[Stored data]
<<<<
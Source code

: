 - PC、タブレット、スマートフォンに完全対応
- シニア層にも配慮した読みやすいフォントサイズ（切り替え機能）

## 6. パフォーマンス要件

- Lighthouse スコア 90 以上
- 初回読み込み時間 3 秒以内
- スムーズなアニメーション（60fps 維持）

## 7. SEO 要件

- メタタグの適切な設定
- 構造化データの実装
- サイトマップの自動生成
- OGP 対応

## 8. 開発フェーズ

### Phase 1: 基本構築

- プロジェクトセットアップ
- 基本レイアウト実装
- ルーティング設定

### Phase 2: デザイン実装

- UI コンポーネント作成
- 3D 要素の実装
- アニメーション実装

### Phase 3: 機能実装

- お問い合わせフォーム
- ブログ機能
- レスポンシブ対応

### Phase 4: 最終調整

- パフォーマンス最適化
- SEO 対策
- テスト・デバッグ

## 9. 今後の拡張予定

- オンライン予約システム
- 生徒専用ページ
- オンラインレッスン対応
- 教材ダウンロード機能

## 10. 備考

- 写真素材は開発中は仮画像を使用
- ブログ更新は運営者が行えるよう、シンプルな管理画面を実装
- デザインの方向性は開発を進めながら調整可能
>>>>
[Your task]
Search the records for lines holding the word "Phase", then copy each line you find.

[Exercise result]
### Phase 1: 基本構築
### Phase 2: デザイン実装
### Phase 3: 機能実装
### Phase 4: 最終調整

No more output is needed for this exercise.